• [Exercise]
In the listing below, locate the lines that hold the string "online". Copy those lines.
-- -- --
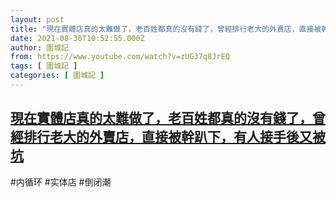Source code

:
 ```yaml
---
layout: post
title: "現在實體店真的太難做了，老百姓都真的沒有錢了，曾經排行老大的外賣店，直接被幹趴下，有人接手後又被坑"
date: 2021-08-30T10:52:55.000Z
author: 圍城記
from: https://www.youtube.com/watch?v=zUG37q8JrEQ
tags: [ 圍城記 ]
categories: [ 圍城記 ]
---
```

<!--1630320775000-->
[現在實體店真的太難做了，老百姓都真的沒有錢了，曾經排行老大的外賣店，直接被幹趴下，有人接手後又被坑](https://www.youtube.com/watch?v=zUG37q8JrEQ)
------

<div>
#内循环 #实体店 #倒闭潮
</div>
-- -- --
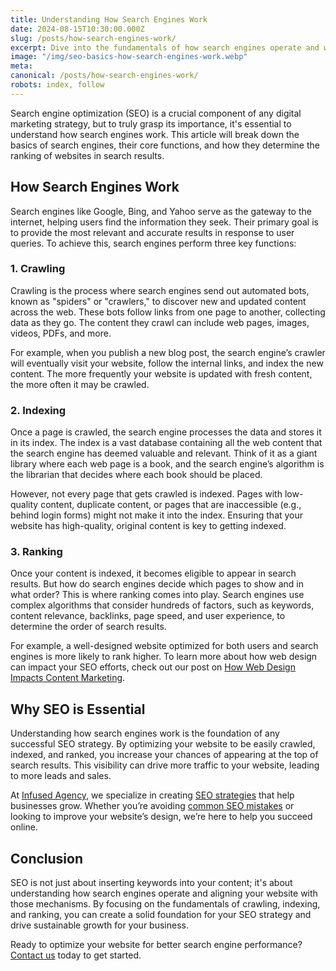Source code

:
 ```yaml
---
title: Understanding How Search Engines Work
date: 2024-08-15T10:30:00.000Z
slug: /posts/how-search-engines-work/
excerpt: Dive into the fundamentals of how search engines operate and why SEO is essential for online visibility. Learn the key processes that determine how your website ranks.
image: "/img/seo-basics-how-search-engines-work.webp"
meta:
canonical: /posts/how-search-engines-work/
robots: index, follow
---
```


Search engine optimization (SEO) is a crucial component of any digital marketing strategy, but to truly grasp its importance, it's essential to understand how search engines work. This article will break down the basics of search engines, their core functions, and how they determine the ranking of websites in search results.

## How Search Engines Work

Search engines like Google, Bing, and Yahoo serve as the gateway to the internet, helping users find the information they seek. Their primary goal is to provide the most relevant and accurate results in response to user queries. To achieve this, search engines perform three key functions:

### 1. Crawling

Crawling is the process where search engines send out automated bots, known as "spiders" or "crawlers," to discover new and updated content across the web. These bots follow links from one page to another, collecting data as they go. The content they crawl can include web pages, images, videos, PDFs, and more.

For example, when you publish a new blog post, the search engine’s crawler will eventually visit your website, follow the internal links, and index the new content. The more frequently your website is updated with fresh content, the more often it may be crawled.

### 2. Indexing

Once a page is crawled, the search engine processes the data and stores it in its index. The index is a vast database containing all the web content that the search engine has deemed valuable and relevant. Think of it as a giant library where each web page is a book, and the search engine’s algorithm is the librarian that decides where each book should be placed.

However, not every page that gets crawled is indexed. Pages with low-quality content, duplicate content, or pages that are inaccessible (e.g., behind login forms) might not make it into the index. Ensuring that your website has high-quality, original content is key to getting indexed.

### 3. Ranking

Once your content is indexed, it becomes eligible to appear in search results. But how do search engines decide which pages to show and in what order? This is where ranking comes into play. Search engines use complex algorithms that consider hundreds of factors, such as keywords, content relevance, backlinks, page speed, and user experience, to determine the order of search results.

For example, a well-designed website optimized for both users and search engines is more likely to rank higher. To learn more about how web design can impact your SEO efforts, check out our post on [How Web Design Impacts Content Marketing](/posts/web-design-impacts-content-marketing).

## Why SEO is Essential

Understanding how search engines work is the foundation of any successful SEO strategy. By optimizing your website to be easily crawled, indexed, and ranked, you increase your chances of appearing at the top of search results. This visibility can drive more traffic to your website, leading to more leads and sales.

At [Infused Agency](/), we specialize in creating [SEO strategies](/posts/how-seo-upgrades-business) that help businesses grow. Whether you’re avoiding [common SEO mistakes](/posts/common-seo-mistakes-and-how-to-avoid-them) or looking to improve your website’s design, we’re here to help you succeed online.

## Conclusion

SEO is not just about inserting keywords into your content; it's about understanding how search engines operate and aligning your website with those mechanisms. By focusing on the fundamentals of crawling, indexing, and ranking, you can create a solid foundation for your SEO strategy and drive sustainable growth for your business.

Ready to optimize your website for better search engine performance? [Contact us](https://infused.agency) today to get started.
-- -- --
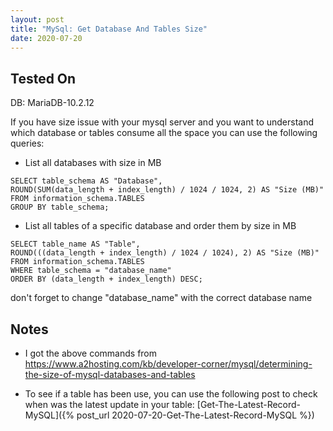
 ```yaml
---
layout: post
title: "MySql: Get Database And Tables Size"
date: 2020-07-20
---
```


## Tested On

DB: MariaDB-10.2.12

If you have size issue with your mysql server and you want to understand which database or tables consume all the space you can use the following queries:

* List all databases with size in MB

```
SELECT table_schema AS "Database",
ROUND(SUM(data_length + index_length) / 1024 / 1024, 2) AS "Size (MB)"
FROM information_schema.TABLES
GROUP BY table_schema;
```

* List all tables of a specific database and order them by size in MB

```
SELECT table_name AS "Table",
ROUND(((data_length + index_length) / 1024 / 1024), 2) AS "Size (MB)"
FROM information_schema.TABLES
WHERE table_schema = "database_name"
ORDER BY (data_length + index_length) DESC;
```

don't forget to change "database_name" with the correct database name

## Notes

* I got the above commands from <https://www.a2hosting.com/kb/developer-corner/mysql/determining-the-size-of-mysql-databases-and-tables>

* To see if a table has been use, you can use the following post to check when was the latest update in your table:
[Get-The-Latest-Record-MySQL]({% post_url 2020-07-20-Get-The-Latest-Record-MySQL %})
-- -- --
• [Solved exercise]
excerpt: Dive into the fundamentals of how search engines operate and why SEO is essential for online visibility. Learn the key processes that determine how your website ranks.
At [Infused Agency](/), we specialize in creating [SEO strategies](/posts/how-seo-upgrades-business) that help businesses grow. Whether you’re avoiding [common SEO mistakes](/posts/common-seo-mistakes-and-how-to-avoid-them) or looking to improve your website’s design, we’re here to help you succeed online.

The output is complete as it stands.